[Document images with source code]
::::
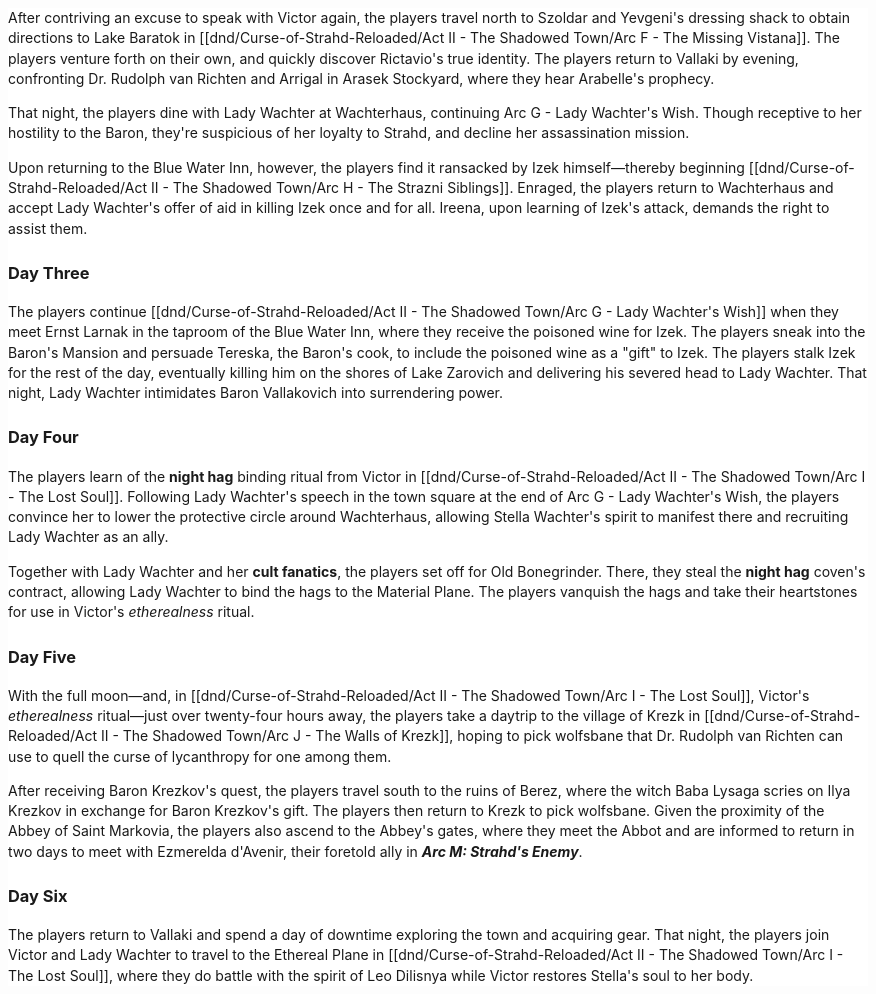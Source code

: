 After contriving an excuse to speak with Victor again, the players travel north to Szoldar and Yevgeni's dressing shack to obtain directions to Lake Baratok in [[dnd/Curse-of-Strahd-Reloaded/Act II - The Shadowed Town/Arc F - The Missing Vistana]]. The players venture forth on their own, and quickly discover Rictavio's true identity. The players return to Vallaki by evening, confronting Dr. Rudolph van Richten and Arrigal in Arasek Stockyard, where they hear Arabelle's prophecy.

That night, the players dine with Lady Wachter at Wachterhaus, continuing Arc G - Lady Wachter's Wish. Though receptive to her hostility to the Baron, they're suspicious of her loyalty to Strahd, and decline her assassination mission. 

Upon returning to the Blue Water Inn, however, the players find it ransacked by Izek himself—thereby beginning [[dnd/Curse-of-Strahd-Reloaded/Act II - The Shadowed Town/Arc H - The Strazni Siblings]]. Enraged, the players return to Wachterhaus and accept Lady Wachter's offer of aid in killing Izek once and for all. Ireena, upon learning of Izek's attack, demands the right to assist them.

### Day Three
The players continue [[dnd/Curse-of-Strahd-Reloaded/Act II - The Shadowed Town/Arc G - Lady Wachter's Wish]] when they meet Ernst Larnak in the taproom of the Blue Water Inn, where they receive the poisoned wine for Izek. The players sneak into the Baron's Mansion and persuade Tereska, the Baron's cook, to include the poisoned wine as a "gift" to Izek. The players stalk Izek for the rest of the day, eventually killing him on the shores of Lake Zarovich and delivering his severed head to Lady Wachter. That night, Lady Wachter intimidates Baron Vallakovich into surrendering power.

### Day Four
The players learn of the **night hag** binding ritual from Victor in [[dnd/Curse-of-Strahd-Reloaded/Act II - The Shadowed Town/Arc I - The Lost Soul]]. Following Lady Wachter's speech in the town square at the end of Arc G - Lady Wachter's Wish, the players convince her to lower the protective circle around Wachterhaus, allowing Stella Wachter's spirit to manifest there and recruiting Lady Wachter as an ally.

Together with Lady Wachter and her **cult fanatics**, the players set off for Old Bonegrinder. There, they steal the **night hag** coven's contract, allowing Lady Wachter to bind the hags to the Material Plane. The players vanquish the hags and take their heartstones for use in Victor's *etherealness* ritual.

### Day Five
With the full moon—and, in [[dnd/Curse-of-Strahd-Reloaded/Act II - The Shadowed Town/Arc I - The Lost Soul]], Victor's *etherealness* ritual—just over twenty-four hours away, the players take a daytrip to the village of Krezk in [[dnd/Curse-of-Strahd-Reloaded/Act II - The Shadowed Town/Arc J - The Walls of Krezk]], hoping to pick wolfsbane that Dr. Rudolph van Richten can use to quell the curse of lycanthropy for one among them. 

After receiving Baron Krezkov's quest, the players travel south to the ruins of Berez, where the witch Baba Lysaga scries on Ilya Krezkov in exchange for Baron Krezkov's gift. The players then return to Krezk to pick wolfsbane. Given the proximity of the Abbey of Saint Markovia, the players also ascend to the Abbey's gates, where they meet the Abbot and are informed to return in two days to meet with Ezmerelda d'Avenir, their foretold ally in ***Arc M: Strahd's Enemy***.

### Day Six
The players return to Vallaki and spend a day of downtime exploring the town and acquiring gear. That night, the players join Victor and Lady Wachter to travel to the Ethereal Plane in [[dnd/Curse-of-Strahd-Reloaded/Act II - The Shadowed Town/Arc I - The Lost Soul]], where they do battle with the spirit of Leo Dilisnya while Victor restores Stella's soul to her body.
::::
**GOAL OF THE EXERCISE:** Print out the entries above word for word from the first line to the line containing "That night, the players dine", both included, omitting the pictures.

**RESULT OF THIS TASK:**
Source code

: After contriving an excuse to speak with Victor again, the players travel north to Szoldar and Yevgeni's dressing shack to obtain directions to Lake Baratok in [[dnd/Curse-of-Strahd-Reloaded/Act II - The Shadowed Town/Arc F - The Missing Vistana]]. The players venture forth on their own, and quickly discover Rictavio's true identity. The players return to Vallaki by evening, confronting Dr. Rudolph van Richten and Arrigal in Arasek Stockyard, where they hear Arabelle's prophecy.

That night, the players dine with Lady Wachter at Wachterhaus, continuing Arc G - Lady Wachter's Wish. Though receptive to her hostility to the Baron, they're suspicious of her loyalty to Strahd, and decline her assassination mission. 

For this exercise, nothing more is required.